A/ La garantie du juge constitutionnel.

Il doit protéger les libertés publiques reconnues par la constitution des atteintes du législateur. Lors de ce contrôle de constitutionnalité des lois, il a pu constitutionnaliser certaines libertés.

1) Les principes et les modalités de son contrôle.

Les principes de primauté de la constitution et de la souveraineté de la loi, expression de la volonté générale s’opposent du fait de ce contrôle. En France, le CE et la Cour de cassation ont longtemps refusé de contrôler la conformité d’une loi à la constitution, et les organes mis en place pour cette mission (Sénat impérial ; Comité constitutionnel) n’ont pas rempli correctement leurs missions.

Ce contrôle apparaîtra en 1958 avec la création du Conseil constitutionnel, mais jusqu’au 16/7/1971, il sera purement formel (conformité de la loi aux seuls articles de la constitution). Par la suite, le Conseil constitutionnel intégrera le préambule (et les textes de renvoi) dans le bloc de constitutionnalité, ce qui permettra une intensification du contrôle, surtout après 1974 avec une plus large possibilité de saisine.

2) L’efficacité de son contrôle.

Depuis 1971, le Conseil a consacré bon nombre de libertés, censurant les dispositions législatives qui les méconnaissait :        – libertés de la personne : liberté individuelle (1977), liberté d’aller et venir (1979), y compris pour les étrangers (1992), inviolabilité du domicile, droit d’asile, droit au respect de la vie privée.

– libertés de l’esprit : liberté d’opinion (1977), de l’enseignement (1977),…

– libertés collectives : liberté d’association (1971), droit de grève,…

Il a invalidé peu de lois ayant méconnu des libertés économiques et sociales, sauf le droit de propriété et la liberté d’entreprendre. Il a fixé des limites à certaines libertés, qui doivent respecter « des objectifs de valeur constitutionnelle ». La liberté de communication audiovisuelle rencontre ainsi des limites dans les « objectifs de valeur constitutionnelle » que sont la sauvegarde de l’ordre public, le respect de liberté d’autrui et la préservation du caractère pluraliste des courants d’opinion.

Critiques : – ce contrôle ne porte que sur des lois non promulguées.

– les dispositions constitutionnelles consacrées aux libertés publiques sont souvent très générales, parfois anciennes (DDHC) : le Conseil doit les interpréter, et il existe alors un risque de divergence d’avec la volonté des constituants = risque de « gouvernement des juges ».

– ce contrôle ne concerne ni les lois référendaires, ni les traités et accords internationaux.

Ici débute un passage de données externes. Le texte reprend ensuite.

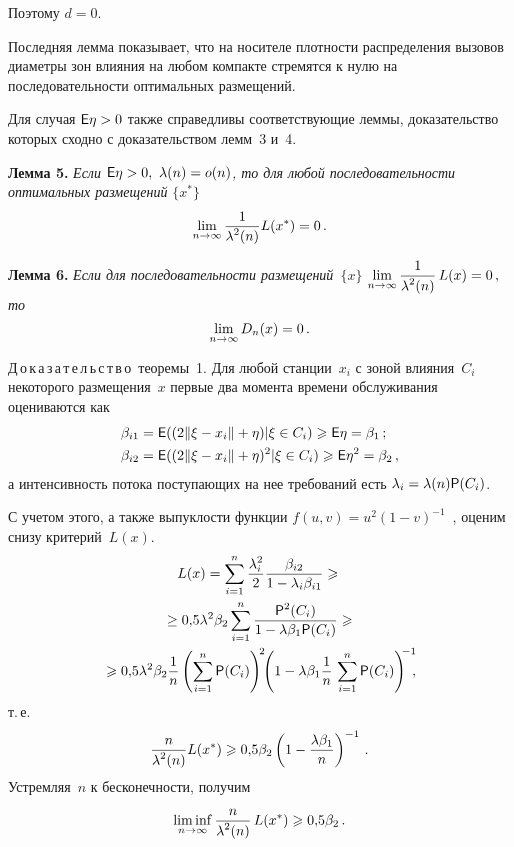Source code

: \begin{multicols}{2}
Поэтому $d=0$. \hfill\sqq

Последняя лемма показывает, что на носителе плотности распределения вызовов диаметры зон влияния на 
любом компакте стремятся к нулю на последовательности оптимальных размещений.

Для случая ${{\sf E}}\eta>0$ также справедливы соответствующие леммы, доказательство 
которых сходно с доказательством лемм~3 и~4.

\medskip

\noindent
\textbf{Лемма 5.} \textit{Если ${{\sf E}} \eta>0,~ \lambda(n)=o(n)$, то для любой
последовательности оптимальных размещений} $\{x^*\}$
$$
\lim\limits_{n\rightarrow\infty}\displaystyle\frac{\displaystyle 1\mathstrut}{\displaystyle \lambda^2(n)\mathstrut}L(x^*)=0\,.
$$

\medskip

\noindent
\textbf{Лемма 6.} \textit{Если для последовательности размеще\-ний~$\{x\}$}
$\lim\limits_{n\rightarrow\infty} \displaystyle\frac{\displaystyle 1\mathstrut}{\displaystyle \lambda^2(n)\mathstrut}\,L(x)=0\,,$ 
\textit{то}
$$
\lim\limits_{n\rightarrow\infty} D_n(x)=0\,.
$$

\smallskip

\noindent
Д\,о\,к\,а\,з\,а\,т\,е\,л\,ь\,с\,т\,в\,о\ теоремы~1.
Для любой станции~$x_i$ с зоной влияния~$C_i$ некоторого размещения~$x$ первые два момента
времени обслуживания оцениваются как
\begin{align*}
\beta_{i1}&={{\sf E}} ((2\|\xi-x_i\|+\eta)|\xi\in C_i)\geqslant {\sf E}\eta=\beta_1\,;
\\
\beta_{i2}&={{\sf E}} ((2\|\xi-x_i\|+\eta)^2|\xi\in C_i)\geqslant {\sf E}\eta^2=\beta_2\,,
\end{align*}
а интенсивность потока поступающих на нее требований есть $\lambda_i=\lambda(n) {{\sf P}} (C_i)$.

С учетом этого, а также выпуклости функции $f(u,v)=u^2(1-v)^{-1}$~, оценим снизу
критерий~$L(x)$.
\begin{multline*}
L(x)=\suml{i=1}{n}\fr{\lambda_i^2}{2} \fr{\beta_{i2}} {1-\lambda_i \beta_{i1}}\geqslant{}\\
{}\ge
0{,}5\lambda^2\beta_2\suml{i=1}{n} \fr{{\p}^2(C_i)} {1-\lambda \beta_1 {\p}(C_i)}\geqslant{}\\
{}
\!\geqslant 0{,}5\lambda^2\beta_2 \fr{1}{n}\left(\suml{i=1}{n}{\p}(C_i)\right)^{\!2}\!\! \left(1-\lambda
\beta_1 \fr{1}{n}\,\suml{i=1}{n}{\p}(C_i)\right)^{\!\!-1}\!\!\!,\hspace*{-0.8pt}
\end{multline*}
т.\,е.
$$
\displaystyle\frac{\displaystyle n\mathstrut}{\displaystyle \lambda^2(n)\mathstrut}L(x^*)\geqslant 0{,}5\beta_2\left(1-\displaystyle\frac{\displaystyle \lambda \beta_1\mathstrut}{\displaystyle n\mathstrut}\right)^{-1}\,.
$$
Устремляя~$n$ к бесконечности, получим
$$
\liminf\limits_{n \to \infty}\displaystyle\frac{\displaystyle n\mathstrut}{\displaystyle \lambda^2(n)\mathstrut}\,L(x^*)\geqslant 0{,}5\beta_2\,.
$$
\smallskip


\end{multicols}
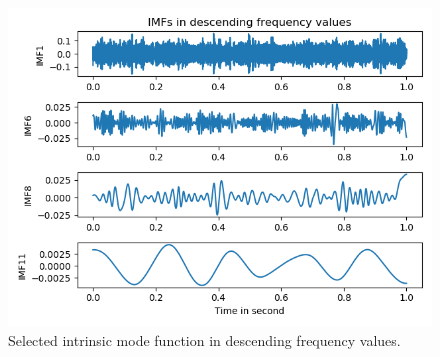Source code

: \documentclass[../Main/thesis.tex]{subfiles}
\begin{document}
\begin{figure}[H]
	\centering
	\includegraphics[width=0.9\linewidth]{../fig/imf_freq_band}
	\caption{Selected intrinsic mode function in descending frequency values.}
	\label{fig:imfsfreqband}
\end{figure}

\end{document}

– le Conseil constitutionnel ne peut être saisi par de simples citoyens. Une tentative visant à permettre de soulever l’exception d’inconstitutionnalité à l’occasion d’un procès a échoué en 1990.

B/ La garantie du juge administratif.

1) L’étendue de sa compétence.

Il est compétent pour sanctionner les atteintes aux libertés publiques qui sont le fait de l’Administration. Un particulier peut lui demander l’annulation de l’acte par la voie du REP, ou obtenir la réparation du préjudice subi par le recours de plein contentieux quand l’acte est constitutif d’une faute. Le juge judiciaire est exclusivement compétent en cas de voie de fait de la part de l’administration, et a une compétence concurrente avec le juge administratif pour toute atteinte d’une autre nature.

L’article 66 de la constitution prévoit que nul ne peut être arbitrairement détenu, et attribue le respect de ce principe à l’autorité judiciaire. L’article 136 du code de procédure pénale semble retirer de la sphère de compétence du juge administratif toute atteinte aux libertés individuelles.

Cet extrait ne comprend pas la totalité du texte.